Hint Formula for average acceleration is
Average acceleration $=\dfrac{{{v}_{f}}+{{v}_{i}}}{2}$
Where ${{v}_{f}}=$ final velocity, and ${{v}_{i}}=$ initial velocity

Complete step-by-step solution :
Acceleration is a vector quantity that is defined as the rate at which an object changes its velocity.
Average acceleration is the final velocity per time taken.
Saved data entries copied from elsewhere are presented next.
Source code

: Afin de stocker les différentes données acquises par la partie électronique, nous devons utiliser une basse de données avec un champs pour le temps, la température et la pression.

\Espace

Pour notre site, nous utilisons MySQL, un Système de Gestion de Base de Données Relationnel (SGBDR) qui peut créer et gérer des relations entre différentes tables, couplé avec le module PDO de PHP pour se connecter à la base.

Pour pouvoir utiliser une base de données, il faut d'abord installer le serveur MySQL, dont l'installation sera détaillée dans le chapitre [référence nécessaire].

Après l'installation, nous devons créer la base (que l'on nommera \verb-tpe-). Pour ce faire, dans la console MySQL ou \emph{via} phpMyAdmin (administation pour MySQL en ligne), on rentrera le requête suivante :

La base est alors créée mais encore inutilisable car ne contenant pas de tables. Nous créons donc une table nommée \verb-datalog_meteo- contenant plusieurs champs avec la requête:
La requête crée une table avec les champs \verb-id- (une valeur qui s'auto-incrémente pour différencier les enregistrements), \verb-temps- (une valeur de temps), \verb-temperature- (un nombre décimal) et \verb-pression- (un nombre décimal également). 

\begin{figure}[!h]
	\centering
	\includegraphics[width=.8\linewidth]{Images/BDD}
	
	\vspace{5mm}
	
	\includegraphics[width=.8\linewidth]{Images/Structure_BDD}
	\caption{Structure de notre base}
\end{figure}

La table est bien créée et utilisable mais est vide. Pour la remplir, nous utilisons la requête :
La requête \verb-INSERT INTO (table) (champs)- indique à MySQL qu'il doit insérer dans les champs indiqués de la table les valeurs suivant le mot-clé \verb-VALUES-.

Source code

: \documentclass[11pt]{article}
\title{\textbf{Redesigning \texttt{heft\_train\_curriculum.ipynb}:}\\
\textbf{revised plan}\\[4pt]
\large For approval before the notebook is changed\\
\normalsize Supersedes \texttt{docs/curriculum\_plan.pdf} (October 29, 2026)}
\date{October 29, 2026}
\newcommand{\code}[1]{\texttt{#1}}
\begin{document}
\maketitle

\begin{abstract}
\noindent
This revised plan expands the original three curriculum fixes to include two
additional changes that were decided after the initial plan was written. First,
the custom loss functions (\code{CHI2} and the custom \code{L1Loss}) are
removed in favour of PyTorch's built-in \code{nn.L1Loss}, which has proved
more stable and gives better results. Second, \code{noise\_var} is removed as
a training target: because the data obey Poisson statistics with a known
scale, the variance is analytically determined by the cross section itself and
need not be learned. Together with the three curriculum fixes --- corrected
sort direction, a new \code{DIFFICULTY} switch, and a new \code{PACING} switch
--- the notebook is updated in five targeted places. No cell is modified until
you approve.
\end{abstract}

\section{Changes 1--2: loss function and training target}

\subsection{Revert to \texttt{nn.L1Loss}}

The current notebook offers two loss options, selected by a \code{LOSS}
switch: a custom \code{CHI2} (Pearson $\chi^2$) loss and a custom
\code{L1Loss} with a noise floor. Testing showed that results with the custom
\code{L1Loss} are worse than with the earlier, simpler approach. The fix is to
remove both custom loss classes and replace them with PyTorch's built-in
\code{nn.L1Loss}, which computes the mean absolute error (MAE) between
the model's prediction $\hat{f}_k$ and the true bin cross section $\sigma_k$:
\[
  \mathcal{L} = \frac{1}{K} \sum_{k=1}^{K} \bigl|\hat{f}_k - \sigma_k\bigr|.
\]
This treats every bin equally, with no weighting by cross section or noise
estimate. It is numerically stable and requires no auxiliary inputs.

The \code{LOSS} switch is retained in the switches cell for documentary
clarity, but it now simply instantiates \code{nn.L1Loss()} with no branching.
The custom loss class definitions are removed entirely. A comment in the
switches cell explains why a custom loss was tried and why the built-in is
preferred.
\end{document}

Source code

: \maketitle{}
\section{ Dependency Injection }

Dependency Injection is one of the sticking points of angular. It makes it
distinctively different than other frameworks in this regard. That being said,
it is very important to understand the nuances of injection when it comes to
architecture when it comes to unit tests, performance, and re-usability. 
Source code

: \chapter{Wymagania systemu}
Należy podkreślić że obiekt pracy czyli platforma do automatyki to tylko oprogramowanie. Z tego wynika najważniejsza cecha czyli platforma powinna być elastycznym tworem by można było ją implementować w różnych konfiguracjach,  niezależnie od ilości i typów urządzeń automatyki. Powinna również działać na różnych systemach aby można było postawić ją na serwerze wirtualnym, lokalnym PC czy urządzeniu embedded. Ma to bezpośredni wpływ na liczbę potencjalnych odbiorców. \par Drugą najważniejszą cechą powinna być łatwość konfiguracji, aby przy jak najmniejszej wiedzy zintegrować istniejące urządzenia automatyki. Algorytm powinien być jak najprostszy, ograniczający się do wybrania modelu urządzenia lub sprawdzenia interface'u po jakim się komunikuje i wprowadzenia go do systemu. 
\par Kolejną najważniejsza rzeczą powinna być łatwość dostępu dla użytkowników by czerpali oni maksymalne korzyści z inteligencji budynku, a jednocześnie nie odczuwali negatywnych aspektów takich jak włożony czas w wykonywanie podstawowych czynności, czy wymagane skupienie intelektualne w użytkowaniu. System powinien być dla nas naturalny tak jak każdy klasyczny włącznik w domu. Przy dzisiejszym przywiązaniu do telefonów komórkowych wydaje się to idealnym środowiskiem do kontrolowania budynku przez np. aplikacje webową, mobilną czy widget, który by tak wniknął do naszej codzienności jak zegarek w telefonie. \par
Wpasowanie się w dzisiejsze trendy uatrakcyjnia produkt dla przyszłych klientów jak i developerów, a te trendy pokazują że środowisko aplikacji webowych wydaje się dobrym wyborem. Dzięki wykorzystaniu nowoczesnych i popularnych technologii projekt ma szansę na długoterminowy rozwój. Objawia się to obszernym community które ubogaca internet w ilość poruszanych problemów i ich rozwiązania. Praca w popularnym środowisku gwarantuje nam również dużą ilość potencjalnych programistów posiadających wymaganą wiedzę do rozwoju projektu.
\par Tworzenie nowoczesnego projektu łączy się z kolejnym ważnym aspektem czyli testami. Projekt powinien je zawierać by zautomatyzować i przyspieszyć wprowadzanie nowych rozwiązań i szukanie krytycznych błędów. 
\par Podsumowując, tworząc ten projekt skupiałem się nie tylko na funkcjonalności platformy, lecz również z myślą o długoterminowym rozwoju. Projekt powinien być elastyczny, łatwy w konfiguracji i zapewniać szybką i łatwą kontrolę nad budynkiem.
$a=\dfrac{{{v}_{f}}-{{v}_{i}}}{t}$
Average acceleration$=\dfrac{{{v}_{f}}+{{v}_{i}}}{2}$
Initial velocity $\left( {{v}_{i}} \right)=0$
Final velocity $v_f= 18kmph$
$\begin{aligned} & {{v}_{f}}=18\times \dfrac{1000}{60\times 60}{m}/{\sec }\; \\\ & v_f=5m/sec \\\ \end{aligned}$
$t=0$ to$t=2$
Average acceleration$=\dfrac{{{v}_{f}}+{{v}_{i}}}{2}$
$\begin{aligned} & =\dfrac{18+0}{2} \\\ & 9kmph\\\ \end{aligned}$
Average acceleration $=\dfrac{{{v}_{f}}+{{v}_{i}}}{2}$
$\begin{aligned} & =\dfrac{5+0}{2} \\\ & =5{m}/{\sec }\; \\\ \end{aligned}$

Note: Student thought that the acceleration and average acceleration is same but for acceleration $\left( \dfrac{{{v}_{f}}-{{v}_{i}}}{t} \right)$ and average acceleration is $\left( \dfrac{{{v}_{f}}+{{v}_{i}}}{2} \right)$ . So carefully use the formula of both.